Would you return every entry, exactly as it is written?

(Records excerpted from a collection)
::::::::::

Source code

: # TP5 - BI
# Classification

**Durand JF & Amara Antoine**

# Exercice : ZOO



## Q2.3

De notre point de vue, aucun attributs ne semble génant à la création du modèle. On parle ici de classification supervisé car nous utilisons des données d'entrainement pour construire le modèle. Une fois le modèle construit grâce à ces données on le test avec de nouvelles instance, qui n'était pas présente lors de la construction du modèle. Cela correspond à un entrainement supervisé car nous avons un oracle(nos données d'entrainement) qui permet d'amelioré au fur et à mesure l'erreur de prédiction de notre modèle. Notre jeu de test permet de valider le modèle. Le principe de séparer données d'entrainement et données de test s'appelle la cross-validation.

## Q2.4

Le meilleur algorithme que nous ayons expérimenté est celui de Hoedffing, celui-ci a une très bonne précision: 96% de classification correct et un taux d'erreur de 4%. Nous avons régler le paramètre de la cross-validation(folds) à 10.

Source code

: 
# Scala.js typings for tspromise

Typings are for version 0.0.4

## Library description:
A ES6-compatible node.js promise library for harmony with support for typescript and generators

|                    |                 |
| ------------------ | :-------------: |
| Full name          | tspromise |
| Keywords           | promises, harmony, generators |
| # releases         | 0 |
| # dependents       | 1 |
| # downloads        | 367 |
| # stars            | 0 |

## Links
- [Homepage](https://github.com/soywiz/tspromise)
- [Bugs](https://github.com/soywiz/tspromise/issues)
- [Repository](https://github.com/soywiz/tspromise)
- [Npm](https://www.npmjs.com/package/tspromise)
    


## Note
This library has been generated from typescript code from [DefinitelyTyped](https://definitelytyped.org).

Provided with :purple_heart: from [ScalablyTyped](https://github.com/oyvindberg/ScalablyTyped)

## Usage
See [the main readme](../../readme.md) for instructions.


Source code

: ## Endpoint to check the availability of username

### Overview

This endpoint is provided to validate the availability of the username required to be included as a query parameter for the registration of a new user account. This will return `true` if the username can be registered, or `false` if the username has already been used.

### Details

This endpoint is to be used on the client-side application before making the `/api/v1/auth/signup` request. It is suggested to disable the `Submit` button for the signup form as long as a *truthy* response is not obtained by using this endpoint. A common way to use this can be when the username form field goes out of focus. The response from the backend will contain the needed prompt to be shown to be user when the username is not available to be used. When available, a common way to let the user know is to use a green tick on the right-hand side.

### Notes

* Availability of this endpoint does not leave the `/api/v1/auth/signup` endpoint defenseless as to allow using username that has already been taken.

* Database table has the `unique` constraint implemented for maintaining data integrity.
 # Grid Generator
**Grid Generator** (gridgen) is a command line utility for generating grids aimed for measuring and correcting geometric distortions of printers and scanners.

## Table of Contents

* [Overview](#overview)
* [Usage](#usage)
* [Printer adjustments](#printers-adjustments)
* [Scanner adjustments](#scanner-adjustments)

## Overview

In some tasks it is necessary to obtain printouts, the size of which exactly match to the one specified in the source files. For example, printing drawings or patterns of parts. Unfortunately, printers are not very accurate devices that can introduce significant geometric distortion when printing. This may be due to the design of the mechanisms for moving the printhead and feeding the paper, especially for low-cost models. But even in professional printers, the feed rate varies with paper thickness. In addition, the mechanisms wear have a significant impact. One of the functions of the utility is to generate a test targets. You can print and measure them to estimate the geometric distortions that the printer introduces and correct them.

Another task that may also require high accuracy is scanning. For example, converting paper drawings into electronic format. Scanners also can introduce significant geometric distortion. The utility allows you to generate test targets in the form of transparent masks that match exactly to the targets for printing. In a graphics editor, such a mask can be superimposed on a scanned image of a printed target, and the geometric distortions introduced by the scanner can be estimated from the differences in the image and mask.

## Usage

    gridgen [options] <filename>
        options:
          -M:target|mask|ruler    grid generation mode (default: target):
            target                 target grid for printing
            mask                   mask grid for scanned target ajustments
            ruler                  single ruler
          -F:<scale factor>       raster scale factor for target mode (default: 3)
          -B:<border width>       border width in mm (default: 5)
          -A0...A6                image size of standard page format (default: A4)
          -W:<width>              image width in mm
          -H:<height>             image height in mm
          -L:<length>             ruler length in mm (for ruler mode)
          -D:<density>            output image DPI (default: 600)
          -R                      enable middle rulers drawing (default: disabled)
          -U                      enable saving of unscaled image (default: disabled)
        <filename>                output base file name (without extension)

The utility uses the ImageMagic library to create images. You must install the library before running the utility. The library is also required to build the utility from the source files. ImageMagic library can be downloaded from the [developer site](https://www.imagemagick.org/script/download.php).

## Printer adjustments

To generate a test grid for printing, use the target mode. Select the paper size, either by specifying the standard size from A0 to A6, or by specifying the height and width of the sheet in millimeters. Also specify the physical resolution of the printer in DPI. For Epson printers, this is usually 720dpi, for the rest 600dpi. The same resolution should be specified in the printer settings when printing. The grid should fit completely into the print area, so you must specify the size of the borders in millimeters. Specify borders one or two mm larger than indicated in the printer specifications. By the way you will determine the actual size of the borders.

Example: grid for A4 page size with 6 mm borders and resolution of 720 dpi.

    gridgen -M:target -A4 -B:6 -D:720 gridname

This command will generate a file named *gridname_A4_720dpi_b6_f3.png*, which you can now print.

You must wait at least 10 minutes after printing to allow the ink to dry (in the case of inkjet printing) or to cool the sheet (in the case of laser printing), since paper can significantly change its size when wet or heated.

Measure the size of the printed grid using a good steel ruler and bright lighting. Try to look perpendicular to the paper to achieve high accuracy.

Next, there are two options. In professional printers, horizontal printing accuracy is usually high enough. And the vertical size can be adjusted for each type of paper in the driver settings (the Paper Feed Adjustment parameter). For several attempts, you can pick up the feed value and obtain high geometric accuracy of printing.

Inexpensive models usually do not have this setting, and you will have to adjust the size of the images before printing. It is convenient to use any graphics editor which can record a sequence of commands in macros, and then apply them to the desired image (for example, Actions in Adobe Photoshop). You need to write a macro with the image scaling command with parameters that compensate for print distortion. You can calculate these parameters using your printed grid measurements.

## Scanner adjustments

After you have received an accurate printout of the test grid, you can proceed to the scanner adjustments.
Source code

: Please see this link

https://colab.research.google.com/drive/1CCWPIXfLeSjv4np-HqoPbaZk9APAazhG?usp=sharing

::::::::::

Written answer:
Source code

: # TP5 - BI
# Classification

**Durand JF & Amara Antoine**

# Exercice : ZOO



## Q2.3

De notre point de vue, aucun attributs ne semble génant à la création du modèle. On parle ici de classification supervisé car nous utilisons des données d'entrainement pour construire le modèle. Une fois le modèle construit grâce à ces données on le test avec de nouvelles instance, qui n'était pas présente lors de la construction du modèle. Cela correspond à un entrainement supervisé car nous avons un oracle(nos données d'entrainement) qui permet d'amelioré au fur et à mesure l'erreur de prédiction de notre modèle. Notre jeu de test permet de valider le modèle. Le principe de séparer données d'entrainement et données de test s'appelle la cross-validation.

## Q2.4

Le meilleur algorithme que nous ayons expérimenté est celui de Hoedffing, celui-ci a une très bonne précision: 96% de classification correct et un taux d'erreur de 4%. Nous avons régler le paramètre de la cross-validation(folds) à 10.

Source code

: 
# Scala.js typings for tspromise

Typings are for version 0.0.4

## Library description:
A ES6-compatible node.js promise library for harmony with support for typescript and generators

|                    |                 |
| ------------------ | :-------------: |
| Full name          | tspromise |
| Keywords           | promises, harmony, generators |
| # releases         | 0 |
| # dependents       | 1 |
| # downloads        | 367 |
| # stars            | 0 |

## Links
- [Homepage](https://github.com/soywiz/tspromise)
- [Bugs](https://github.com/soywiz/tspromise/issues)
- [Repository](https://github.com/soywiz/tspromise)
- [Npm](https://www.npmjs.com/package/tspromise)
    


## Note
This library has been generated from typescript code from [DefinitelyTyped](https://definitelytyped.org).

Provided with :purple_heart: from [ScalablyTyped](https://github.com/oyvindberg/ScalablyTyped)

## Usage
See [the main readme](../../readme.md) for instructions.


Source code

: ## Endpoint to check the availability of username

### Overview

This endpoint is provided to validate the availability of the username required to be included as a query parameter for the registration of a new user account. This will return `true` if the username can be registered, or `false` if the username has already been used.

### Details

This endpoint is to be used on the client-side application before making the `/api/v1/auth/signup` request. It is suggested to disable the `Submit` button for the signup form as long as a *truthy* response is not obtained by using this endpoint. A common way to use this can be when the username form field goes out of focus. The response from the backend will contain the needed prompt to be shown to be user when the username is not available to be used. When available, a common way to let the user know is to use a green tick on the right-hand side.

### Notes

* Availability of this endpoint does not leave the `/api/v1/auth/signup` endpoint defenseless as to allow using username that has already been taken.

* Database table has the `unique` constraint implemented for maintaining data integrity.
 # Grid Generator
**Grid Generator** (gridgen) is a command line utility for generating grids aimed for measuring and correcting geometric distortions of printers and scanners.

## Table of Contents

* [Overview](#overview)
* [Usage](#usage)
* [Printer adjustments](#printers-adjustments)
* [Scanner adjustments](#scanner-adjustments)

## Overview

In some tasks it is necessary to obtain printouts, the size of which exactly match to the one specified in the source files. For example, printing drawings or patterns of parts. Unfortunately, printers are not very accurate devices that can introduce significant geometric distortion when printing. This may be due to the design of the mechanisms for moving the printhead and feeding the paper, especially for low-cost models. But even in professional printers, the feed rate varies with paper thickness. In addition, the mechanisms wear have a significant impact. One of the functions of the utility is to generate a test targets. You can print and measure them to estimate the geometric distortions that the printer introduces and correct them.

Another task that may also require high accuracy is scanning. For example, converting paper drawings into electronic format. Scanners also can introduce significant geometric distortion. The utility allows you to generate test targets in the form of transparent masks that match exactly to the targets for printing. In a graphics editor, such a mask can be superimposed on a scanned image of a printed target, and the geometric distortions introduced by the scanner can be estimated from the differences in the image and mask.

## Usage

    gridgen [options] <filename>
        options:
          -M:target|mask|ruler    grid generation mode (default: target):
            target                 target grid for printing
            mask                   mask grid for scanned target ajustments
            ruler                  single ruler
          -F:<scale factor>       raster scale factor for target mode (default: 3)
          -B:<border width>       border width in mm (default: 5)
          -A0...A6                image size of standard page format (default: A4)
          -W:<width>              image width in mm
          -H:<height>             image height in mm
          -L:<length>             ruler length in mm (for ruler mode)
          -D:<density>            output image DPI (default: 600)
          -R                      enable middle rulers drawing (default: disabled)
          -U                      enable saving of unscaled image (default: disabled)
        <filename>                output base file name (without extension)

The utility uses the ImageMagic library to create images. You must install the library before running the utility. The library is also required to build the utility from the source files. ImageMagic library can be downloaded from the [developer site](https://www.imagemagick.org/script/download.php).

## Printer adjustments

To generate a test grid for printing, use the target mode. Select the paper size, either by specifying the standard size from A0 to A6, or by specifying the height and width of the sheet in millimeters. Also specify the physical resolution of the printer in DPI. For Epson printers, this is usually 720dpi, for the rest 600dpi. The same resolution should be specified in the printer settings when printing. The grid should fit completely into the print area, so you must specify the size of the borders in millimeters. Specify borders one or two mm larger than indicated in the printer specifications. By the way you will determine the actual size of the borders.

Example: grid for A4 page size with 6 mm borders and resolution of 720 dpi.

    gridgen -M:target -A4 -B:6 -D:720 gridname

This command will generate a file named *gridname_A4_720dpi_b6_f3.png*, which you can now print.

You must wait at least 10 minutes after printing to allow the ink to dry (in the case of inkjet printing) or to cool the sheet (in the case of laser printing), since paper can significantly change its size when wet or heated.

Measure the size of the printed grid using a good steel ruler and bright lighting. Try to look perpendicular to the paper to achieve high accuracy.

Next, there are two options. In professional printers, horizontal printing accuracy is usually high enough. And the vertical size can be adjusted for each type of paper in the driver settings (the Paper Feed Adjustment parameter). For several attempts, you can pick up the feed value and obtain high geometric accuracy of printing.

Inexpensive models usually do not have this setting, and you will have to adjust the size of the images before printing. It is convenient to use any graphics editor which can record a sequence of commands in macros, and then apply them to the desired image (for example, Actions in Adobe Photoshop). You need to write a macro with the image scaling command with parameters that compensate for print distortion. You can calculate these parameters using your printed grid measurements.

## Scanner adjustments

After you have received an accurate printout of the test grid, you can proceed to the scanner adjustments.
Source code

: Please see this link

https://colab.research.google.com/drive/1CCWPIXfLeSjv4np-HqoPbaZk9APAazhG?usp=sharing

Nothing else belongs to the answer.